CATANZARO Tutto in un`udienza, la complessa vicenda della collaborazione di Nino Lo Giudice riassunta in un unico interrogatorio. Davanti al Tribunale di Catanzaro, che si sta occupando degli atten…

Pubblicato il: 09/04/2014 – 19:44
La testimonianza double face del "Nano"

CATANZARO Tutto in un`udienza, la complessa vicenda della collaborazione di Nino Lo Giudice riassunta in un unico interrogatorio. Davanti al Tribunale di Catanzaro, che si sta occupando degli attentati alla magistratura reggina del 2010, il “Nano” prima sostiene di essere stato indotto a rilasciare quelle dichiarazioni, poi invece ritratta e conferma la bontà delle dichiarazioni con cui si era assunto la paternità delle bombe piazzate davanti alla Procura generale di Reggio e sotto casa del procuratore generale Salvatore Di Landro. Tra le due versioni c`è stato anche un malore del collaboratore di giustizia.
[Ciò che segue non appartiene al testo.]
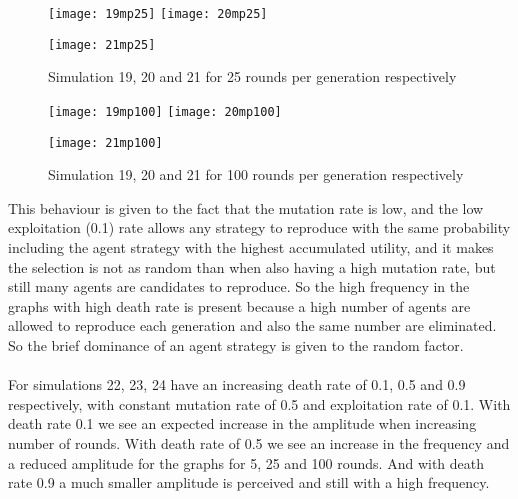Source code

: \documentclass{book}
\begin{document}
\begin{figure}[H]       
    \begin{center}
    \mbox{\texttt{[image: 19mp25]}}   
    \hspace{0px}
    \mbox{\texttt{[image: 20mp25]}}
    \hspace{40px}
    \end{center}
    \begin{center}
    \mbox{\texttt{[image: 21mp25]}}
    \end{center}
    \caption{Simulation 19, 20 and 21 for 25 rounds per generation respectively}
    \label{simulation192021mp25}
\end{figure}

\begin{figure}[H]       
    \begin{center}
    \mbox{\texttt{[image: 19mp100]}}   
    \hspace{0px}
    \mbox{\texttt{[image: 20mp100]}}
    \hspace{40px}
    \end{center}
    \begin{center}
    \mbox{\texttt{[image: 21mp100]}}
    \end{center}
    \caption{Simulation 19, 20 and 21 for 100 rounds per generation respectively}
    \label{simulation192021mp100}
\end{figure}
This behaviour is given to the fact that the mutation rate is low, and the low exploitation (0.1) rate allows any  strategy to reproduce with the same probability including the agent strategy with the highest accumulated utility, and it makes the selection is not as random than when also having a high mutation rate, but still many agents are candidates to reproduce. So the high frequency in the graphs with high death rate is present because  a high number of agents are allowed to reproduce each generation and also the same number are eliminated. So the brief dominance of an agent strategy is given to the random factor. 
\\\\ For simulations 22, 23, 24 have an increasing death rate of 0.1, 0.5 and 0.9 respectively, with constant mutation rate of 0.5 and exploitation rate of 0.1. With death rate 0.1 we see an expected increase in the amplitude when increasing number of rounds. With death rate of 0.5 we see an increase in the frequency and a reduced amplitude for the graphs for 5, 25 and 100 rounds. And with death rate 0.9 a much smaller amplitude is perceived and still with a high frequency.
\end{document}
Dopo una breve sospensione e la somministrazione di un «blando ansiolitico», l`interrogatorio è ripreso. Ma non solo, Lo Giudice ha raccontato di aver tentato il suicidio, nei giorni scorsi, infilando la testa in un sacchetto di plastica. Nino Lo Giudice sarebbe dovuto essere presente in aula oggi a Catanzaro, ma sia il Dap che la Dda di Reggio hanno segnalato al collegio giudicante particolari motivi di sicurezza che ne hanno sconsigliato la traduzione in Tribunale. Collegato in videoconferenza il “Nano” sembra voler ripercorrere il copione della precedente udienza: «Non ricordo, non ero in me». Poi inizia a parlare: «Quando mi arrestarono, dopo dieci minuti chiesi di parlare con Renato Cortese, a lui esternai la volontà di collaborare. Lui mi disse se vuoi collaborare vogliamo sapere degli attentati e io gli dissi sì. Mi trasferirono a Roma e pochi giorni dopo vennero il procuratore Pignatone assieme all`aggiunto Prestipino. Quando arrivai ai fatti degli attentati chiusero l`interrogatorio, poi mi dissero se lei intende dire la verità continuiamo domani. Stanotte, mi disse Pignatone, non deve dormire, deve ricordare bene e dirci cose consistenti. L`indomani ero in stato confusionale, non sapevo cosa mi aspettava. Incominciai a deporre, mi sono trovato in una situazione che non ero io. La situazione mi è sfuggita di mano».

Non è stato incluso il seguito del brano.